▼
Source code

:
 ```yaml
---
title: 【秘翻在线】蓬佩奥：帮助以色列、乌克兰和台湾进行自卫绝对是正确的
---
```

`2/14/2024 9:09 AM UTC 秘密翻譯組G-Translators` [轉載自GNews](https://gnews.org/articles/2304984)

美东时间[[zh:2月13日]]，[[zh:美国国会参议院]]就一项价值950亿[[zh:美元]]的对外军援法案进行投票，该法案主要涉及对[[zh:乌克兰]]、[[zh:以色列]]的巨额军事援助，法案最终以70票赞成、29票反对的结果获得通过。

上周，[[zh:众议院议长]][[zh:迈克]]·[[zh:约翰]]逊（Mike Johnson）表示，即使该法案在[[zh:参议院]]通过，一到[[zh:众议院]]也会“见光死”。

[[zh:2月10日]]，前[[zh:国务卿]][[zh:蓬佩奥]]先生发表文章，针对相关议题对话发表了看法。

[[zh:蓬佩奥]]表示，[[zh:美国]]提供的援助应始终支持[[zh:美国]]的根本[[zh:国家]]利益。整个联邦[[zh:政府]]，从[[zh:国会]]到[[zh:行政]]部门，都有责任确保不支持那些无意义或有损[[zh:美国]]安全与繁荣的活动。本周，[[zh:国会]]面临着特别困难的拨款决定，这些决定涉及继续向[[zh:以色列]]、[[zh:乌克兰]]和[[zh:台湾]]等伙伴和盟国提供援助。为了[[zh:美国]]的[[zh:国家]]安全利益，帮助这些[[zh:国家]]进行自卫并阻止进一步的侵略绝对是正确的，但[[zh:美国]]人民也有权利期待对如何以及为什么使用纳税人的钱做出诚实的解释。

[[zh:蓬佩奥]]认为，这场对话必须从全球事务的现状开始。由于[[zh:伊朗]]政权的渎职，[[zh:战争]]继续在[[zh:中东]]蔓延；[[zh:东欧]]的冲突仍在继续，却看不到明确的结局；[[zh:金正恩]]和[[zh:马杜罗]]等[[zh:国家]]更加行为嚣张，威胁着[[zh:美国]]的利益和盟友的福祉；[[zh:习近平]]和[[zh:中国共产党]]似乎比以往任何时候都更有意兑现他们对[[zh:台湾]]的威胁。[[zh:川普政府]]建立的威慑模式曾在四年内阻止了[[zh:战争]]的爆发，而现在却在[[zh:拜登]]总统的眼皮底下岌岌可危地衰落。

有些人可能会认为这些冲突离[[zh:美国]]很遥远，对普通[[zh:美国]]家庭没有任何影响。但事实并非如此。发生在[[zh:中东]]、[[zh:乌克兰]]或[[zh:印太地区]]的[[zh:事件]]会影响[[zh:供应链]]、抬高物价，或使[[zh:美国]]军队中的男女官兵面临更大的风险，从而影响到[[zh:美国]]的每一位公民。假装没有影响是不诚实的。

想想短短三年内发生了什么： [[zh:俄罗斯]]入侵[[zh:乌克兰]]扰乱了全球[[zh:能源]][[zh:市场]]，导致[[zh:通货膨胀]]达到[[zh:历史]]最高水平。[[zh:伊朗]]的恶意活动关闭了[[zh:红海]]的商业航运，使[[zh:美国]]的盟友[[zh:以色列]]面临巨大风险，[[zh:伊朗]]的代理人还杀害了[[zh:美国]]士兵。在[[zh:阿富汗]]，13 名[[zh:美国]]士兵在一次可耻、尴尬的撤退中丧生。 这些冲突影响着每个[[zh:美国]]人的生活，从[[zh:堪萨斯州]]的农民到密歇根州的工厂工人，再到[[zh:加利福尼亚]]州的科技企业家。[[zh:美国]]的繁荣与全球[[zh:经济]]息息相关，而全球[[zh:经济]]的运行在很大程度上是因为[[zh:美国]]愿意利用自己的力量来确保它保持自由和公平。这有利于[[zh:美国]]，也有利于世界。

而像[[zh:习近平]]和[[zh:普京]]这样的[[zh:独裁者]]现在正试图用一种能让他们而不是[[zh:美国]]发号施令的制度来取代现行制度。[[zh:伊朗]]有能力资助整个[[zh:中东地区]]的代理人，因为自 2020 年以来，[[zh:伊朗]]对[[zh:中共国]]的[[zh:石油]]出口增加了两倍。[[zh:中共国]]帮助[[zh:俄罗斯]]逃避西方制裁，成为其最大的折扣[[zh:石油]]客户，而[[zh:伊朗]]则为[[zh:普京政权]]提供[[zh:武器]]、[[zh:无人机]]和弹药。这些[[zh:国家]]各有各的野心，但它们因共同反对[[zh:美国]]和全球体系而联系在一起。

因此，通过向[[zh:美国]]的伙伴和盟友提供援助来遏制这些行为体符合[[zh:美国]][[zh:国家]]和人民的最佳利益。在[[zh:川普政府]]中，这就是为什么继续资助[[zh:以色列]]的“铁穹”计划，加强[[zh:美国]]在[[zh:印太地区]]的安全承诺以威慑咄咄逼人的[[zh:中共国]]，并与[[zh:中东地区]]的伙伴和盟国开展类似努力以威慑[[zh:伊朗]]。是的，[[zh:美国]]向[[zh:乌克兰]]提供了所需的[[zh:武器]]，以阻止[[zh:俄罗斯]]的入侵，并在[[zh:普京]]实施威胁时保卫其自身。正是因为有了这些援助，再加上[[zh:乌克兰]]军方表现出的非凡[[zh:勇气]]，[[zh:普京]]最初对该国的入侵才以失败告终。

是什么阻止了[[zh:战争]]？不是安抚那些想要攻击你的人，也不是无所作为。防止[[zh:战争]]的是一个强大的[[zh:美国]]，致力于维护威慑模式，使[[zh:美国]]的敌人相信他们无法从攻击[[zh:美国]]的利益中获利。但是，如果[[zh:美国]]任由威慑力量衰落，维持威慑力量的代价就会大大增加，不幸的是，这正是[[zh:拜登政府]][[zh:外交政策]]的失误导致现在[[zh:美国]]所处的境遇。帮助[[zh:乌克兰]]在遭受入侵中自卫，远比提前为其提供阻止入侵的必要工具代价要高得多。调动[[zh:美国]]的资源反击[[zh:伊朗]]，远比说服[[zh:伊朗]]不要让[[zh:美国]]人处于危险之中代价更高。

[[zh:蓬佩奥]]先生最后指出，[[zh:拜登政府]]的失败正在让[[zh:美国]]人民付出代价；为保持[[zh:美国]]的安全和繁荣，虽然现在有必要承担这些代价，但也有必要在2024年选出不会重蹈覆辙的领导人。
▲
Your task:
Search the material for the string "拜登政府" and show every line that has it.

Task solution:
是什么阻止了[[zh:战争]]？不是安抚那些想要攻击你的人，也不是无所作为。防止[[zh:战争]]的是一个强大的[[zh:美国]]，致力于维护威慑模式，使[[zh:美国]]的敌人相信他们无法从攻击[[zh:美国]]的利益中获利。但是，如果[[zh:美国]]任由威慑力量衰落，维持威慑力量的代价就会大大增加，不幸的是，这正是[[zh:拜登政府]][[zh:外交政策]]的失误导致现在[[zh:美国]]所处的境遇。帮助[[zh:乌克兰]]在遭受入侵中自卫，远比提前为其提供阻止入侵的必要工具代价要高得多。调动[[zh:美国]]的资源反击[[zh:伊朗]]，远比说服[[zh:伊朗]]不要让[[zh:美国]]人处于危险之中代价更高。
[[zh:蓬佩奥]]先生最后指出，[[zh:拜登政府]]的失败正在让[[zh:美国]]人民付出代价；为保持[[zh:美国]]的安全和繁荣，虽然现在有必要承担这些代价，但也有必要在2024年选出不会重蹈覆辙的领导人。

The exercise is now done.